Ando recalled Greenburger calling him up to say, Well this thing happened and I thought you may want to move out, meaning 9/11. It was Christmas! Ando said. He fought the eviction for the next three years, at one point declaring bankruptcy, and ultimately managed to stave Greenburger off because his 62nd birthday was fast approaching.
But in July 2005 Ando and the other tenants received a notice that they were being evicted because the building was to be demolished. This demolition would not touch the exterior, but, according to the permit filed in June 2005, consist of a gut rehabilitation of entire building. New joist walls, stairway, new partitions, kitchens and bathrooms. The tenants of 7 Dutch St. and Greenburger are still awaiting a decision from the state Division of Housing and Community Relations about whether the demolition can proceed. If D.H.C.R. rules against the tenants, Mayfields lawyer, Arthur Rhine, said the case will go to court. There is no way we would accept an adverse decision, he said.
Greenburger requested that questions from Downtown Express be e-mailed to him and then did not respond to the e-mail.
The fate of Dutch St. is closely tied to the fortunes of 131 Duane St., a loft building above City Hall restaurant, that is regarded by many as the test-case for the viability of this phony demolition. Duane Street Realty owns the building. Henry Meer, a chef and the owner of City Hall, is one of its partners. The company filed to evict all the tenants of this five-story, eight-loft building on the grounds of demolition. According to tenant Donna Dennis, the demolition plans would not alter the exterior walls and would leave some interior beams untouched. City Hall restaurant would even remain open throughout the construction. Demolish means you can stand in the basement and look at the sky. It doesnt mean the restaurant on the ground floor wont close for a day, Bill Hall, a member of Lower Manhattan Loft Tenants said.

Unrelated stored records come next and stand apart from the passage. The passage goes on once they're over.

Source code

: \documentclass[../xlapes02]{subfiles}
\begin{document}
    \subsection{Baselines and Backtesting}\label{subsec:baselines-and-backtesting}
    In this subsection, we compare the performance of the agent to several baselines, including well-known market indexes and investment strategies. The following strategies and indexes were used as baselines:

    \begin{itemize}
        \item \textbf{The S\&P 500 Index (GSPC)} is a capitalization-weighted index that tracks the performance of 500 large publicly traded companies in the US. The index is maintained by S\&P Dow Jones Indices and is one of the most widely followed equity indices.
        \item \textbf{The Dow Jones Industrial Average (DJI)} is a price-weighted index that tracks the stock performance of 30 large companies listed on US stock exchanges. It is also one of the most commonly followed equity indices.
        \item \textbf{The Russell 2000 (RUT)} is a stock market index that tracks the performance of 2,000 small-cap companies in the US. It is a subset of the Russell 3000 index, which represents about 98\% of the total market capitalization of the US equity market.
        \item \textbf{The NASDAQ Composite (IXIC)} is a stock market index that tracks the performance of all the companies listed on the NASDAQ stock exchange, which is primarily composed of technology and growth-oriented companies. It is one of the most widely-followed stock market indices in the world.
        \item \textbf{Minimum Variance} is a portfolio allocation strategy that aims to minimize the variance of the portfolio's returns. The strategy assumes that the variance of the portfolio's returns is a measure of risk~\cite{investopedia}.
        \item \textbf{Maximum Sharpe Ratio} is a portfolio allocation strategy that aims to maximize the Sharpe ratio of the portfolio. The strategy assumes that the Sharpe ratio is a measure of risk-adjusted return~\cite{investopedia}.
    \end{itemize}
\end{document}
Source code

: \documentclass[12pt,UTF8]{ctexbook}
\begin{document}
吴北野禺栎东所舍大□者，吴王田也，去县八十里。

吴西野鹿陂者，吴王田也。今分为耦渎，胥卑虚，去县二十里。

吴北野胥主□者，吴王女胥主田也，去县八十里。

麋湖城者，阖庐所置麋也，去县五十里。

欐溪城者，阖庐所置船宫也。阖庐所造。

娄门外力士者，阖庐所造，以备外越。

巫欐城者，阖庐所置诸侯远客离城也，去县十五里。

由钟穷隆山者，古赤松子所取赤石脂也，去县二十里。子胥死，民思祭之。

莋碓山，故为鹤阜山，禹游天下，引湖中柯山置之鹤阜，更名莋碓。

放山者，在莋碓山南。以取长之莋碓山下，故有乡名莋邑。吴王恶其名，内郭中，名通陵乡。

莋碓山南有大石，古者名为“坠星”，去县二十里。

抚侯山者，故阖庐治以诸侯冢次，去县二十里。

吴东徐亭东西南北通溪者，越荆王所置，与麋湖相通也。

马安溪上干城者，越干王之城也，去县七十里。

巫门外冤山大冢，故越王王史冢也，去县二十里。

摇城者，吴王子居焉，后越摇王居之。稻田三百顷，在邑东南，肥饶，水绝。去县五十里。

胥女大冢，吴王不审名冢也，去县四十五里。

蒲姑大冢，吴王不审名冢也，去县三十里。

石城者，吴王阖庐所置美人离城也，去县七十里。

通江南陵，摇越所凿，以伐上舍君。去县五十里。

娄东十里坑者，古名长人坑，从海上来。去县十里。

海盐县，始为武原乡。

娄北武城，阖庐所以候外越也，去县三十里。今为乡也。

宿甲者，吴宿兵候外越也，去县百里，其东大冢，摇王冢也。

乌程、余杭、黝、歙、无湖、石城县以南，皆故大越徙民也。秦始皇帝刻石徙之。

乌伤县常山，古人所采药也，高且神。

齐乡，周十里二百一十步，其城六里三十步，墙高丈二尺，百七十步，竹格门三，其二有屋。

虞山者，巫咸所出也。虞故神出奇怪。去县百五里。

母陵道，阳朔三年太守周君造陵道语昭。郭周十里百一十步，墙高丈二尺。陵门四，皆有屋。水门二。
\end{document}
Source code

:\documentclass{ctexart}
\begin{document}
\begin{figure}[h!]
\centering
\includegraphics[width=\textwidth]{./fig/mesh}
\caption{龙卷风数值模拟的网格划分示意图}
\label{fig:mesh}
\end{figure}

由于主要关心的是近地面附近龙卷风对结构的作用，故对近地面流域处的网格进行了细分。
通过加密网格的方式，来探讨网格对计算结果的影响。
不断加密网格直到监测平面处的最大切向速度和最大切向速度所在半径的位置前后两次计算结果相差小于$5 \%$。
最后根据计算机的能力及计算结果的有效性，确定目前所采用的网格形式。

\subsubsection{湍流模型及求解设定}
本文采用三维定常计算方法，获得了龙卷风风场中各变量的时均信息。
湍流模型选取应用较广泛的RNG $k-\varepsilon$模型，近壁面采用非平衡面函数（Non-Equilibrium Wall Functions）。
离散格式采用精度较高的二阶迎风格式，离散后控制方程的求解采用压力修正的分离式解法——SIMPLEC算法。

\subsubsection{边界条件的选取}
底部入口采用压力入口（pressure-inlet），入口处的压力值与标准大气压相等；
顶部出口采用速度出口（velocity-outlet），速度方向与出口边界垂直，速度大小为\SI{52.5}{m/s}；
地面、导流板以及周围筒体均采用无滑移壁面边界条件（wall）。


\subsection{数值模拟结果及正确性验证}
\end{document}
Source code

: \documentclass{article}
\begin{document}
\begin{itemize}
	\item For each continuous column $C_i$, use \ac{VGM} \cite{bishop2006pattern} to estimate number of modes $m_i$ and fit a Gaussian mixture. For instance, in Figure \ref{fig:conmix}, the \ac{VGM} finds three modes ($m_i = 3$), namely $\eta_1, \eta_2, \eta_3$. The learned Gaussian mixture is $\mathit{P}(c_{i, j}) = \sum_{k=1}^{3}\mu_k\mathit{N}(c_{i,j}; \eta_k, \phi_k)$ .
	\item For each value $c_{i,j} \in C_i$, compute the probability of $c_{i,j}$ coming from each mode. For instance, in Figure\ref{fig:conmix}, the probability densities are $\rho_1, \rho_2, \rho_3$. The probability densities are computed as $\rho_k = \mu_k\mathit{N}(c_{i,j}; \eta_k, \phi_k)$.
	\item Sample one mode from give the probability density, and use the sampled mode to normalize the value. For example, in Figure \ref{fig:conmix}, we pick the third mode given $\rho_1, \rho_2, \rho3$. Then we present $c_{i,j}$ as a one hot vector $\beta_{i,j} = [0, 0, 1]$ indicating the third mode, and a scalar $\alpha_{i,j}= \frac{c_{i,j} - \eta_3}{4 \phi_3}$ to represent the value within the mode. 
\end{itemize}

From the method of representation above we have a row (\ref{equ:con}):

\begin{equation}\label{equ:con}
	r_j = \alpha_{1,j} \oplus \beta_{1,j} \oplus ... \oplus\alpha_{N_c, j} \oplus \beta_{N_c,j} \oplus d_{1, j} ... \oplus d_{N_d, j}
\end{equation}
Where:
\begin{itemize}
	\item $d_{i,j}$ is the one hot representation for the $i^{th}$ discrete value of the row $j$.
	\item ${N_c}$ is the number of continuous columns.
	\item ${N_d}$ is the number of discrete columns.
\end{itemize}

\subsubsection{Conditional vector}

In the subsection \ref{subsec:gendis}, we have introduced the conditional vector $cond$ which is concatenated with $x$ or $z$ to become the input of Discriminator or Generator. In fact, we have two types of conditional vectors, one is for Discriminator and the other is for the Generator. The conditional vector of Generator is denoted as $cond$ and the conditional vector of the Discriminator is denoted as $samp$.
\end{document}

Kara Rakowski, a partner at Belkin Burden Wenig & Goldman, the firm representing Meer and the other owners of 131 Duane St., stressed that the proposed demolition is both entirely legal and definitely in the spirit of the law. Rakowski also pointed out that because 131 Duane St. is in the Tribeca South Historic district, the owners are not permitted to alter the façade of the building, which necessarily limits the scope of any demolition that they propose. While the tenants of 131 Duane argue that this limitation makes any demolition of the site phony, as the exterior walls will remain standing, Rakowski suggested that her clients are proposing to demolish all that they can. Having to keep the façade should not automatically vanquish her clients legal right to demolish other parts of a building that they own.
Currently, the tenants and owners of 131 Duane St. are awaiting D.H.C.R.s ruling on an appeal filed by the residents. DHCR first ruled on the case in May 2005, siding with the landlords and granting them permission to evict the tenants. The residents then appealed. If they should lose, Bob Petrucci, a housing attorney who represents the tenants of 131 Duane St., said the case will go to court.
Unless the legislation proposed by Glick has become law before then. Glicks bill, A-10944, defines demolition as the complete razing of a building including all exterior walls. If this legislation passes it will greatly increase the chance that residents of buildings like 131 Duane St. and 7 Dutch St. will be able to remain in their homes. Dennis sighed, It could really change things for us.